Detailed description
The CDC recommends a flu vaccination to everyone aged 6+ months, with rare exception; almost anyone can benefit from the vaccine, which can reduce illnesses, missed work, hospitalizations, and death. Past work from the study team focused on encouraging flu shots for patients with upcoming appointments. However, many patients in the health system do not have any appointments during flu season. Eligible patients without an upcoming appointment will be randomized to a passive control group (no message), an active control group (a basic message stating that the patient can get a flu shot at Geisinger) or one of several other messages informed by behavioral science ("ease", "waiting for you", "protect yourself - rare outcomes", or "protect yourself - frequent outcomes").
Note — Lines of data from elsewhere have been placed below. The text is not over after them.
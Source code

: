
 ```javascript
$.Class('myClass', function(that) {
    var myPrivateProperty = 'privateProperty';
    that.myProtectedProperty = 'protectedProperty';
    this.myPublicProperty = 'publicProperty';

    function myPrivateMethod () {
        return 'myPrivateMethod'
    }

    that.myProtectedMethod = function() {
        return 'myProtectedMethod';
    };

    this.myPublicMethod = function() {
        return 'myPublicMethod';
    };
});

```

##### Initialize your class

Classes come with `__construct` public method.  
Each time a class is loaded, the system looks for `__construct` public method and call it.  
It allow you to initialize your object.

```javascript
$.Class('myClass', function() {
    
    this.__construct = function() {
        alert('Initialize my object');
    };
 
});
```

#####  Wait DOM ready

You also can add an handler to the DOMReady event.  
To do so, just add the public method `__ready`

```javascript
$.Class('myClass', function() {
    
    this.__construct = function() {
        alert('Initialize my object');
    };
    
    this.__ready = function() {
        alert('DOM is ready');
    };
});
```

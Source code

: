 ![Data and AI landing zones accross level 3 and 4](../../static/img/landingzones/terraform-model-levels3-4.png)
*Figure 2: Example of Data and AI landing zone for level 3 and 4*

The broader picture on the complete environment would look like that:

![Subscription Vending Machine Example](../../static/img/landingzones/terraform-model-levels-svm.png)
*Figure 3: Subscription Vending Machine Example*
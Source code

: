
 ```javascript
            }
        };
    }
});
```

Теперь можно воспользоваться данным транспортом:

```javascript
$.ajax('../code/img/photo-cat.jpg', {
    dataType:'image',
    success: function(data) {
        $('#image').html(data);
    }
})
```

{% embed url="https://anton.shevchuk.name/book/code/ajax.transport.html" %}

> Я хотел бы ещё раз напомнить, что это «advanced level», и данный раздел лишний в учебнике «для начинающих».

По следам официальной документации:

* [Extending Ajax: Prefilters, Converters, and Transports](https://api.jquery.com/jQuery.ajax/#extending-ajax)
Patients will be randomly assigned to one of several message send dates. Messages sent via patient portal, short message service (SMS) text, email, and/or another modality, will include a link redirecting patients to a page where they can self-schedule a flu shot.
Conditions
Interventions
| Type | Name | Description |
|---|---|---|
| BEHAVIORAL | Reminder | Patient portal, SMS, email, and/or another modality |
Timeline
- Start date
- 2022-11-08
- Primary completion
- 2023-01-03
- Completion
- 2023-01-03
- First posted
- 2022-08-09
- Last updated
- 2024-12-30
- Results posted
- 2024-12-02
Locations
1 site across 1 country: United States
Source: ClinicalTrials.gov record NCT05493787. Inclusion in this directory is not an endorsement.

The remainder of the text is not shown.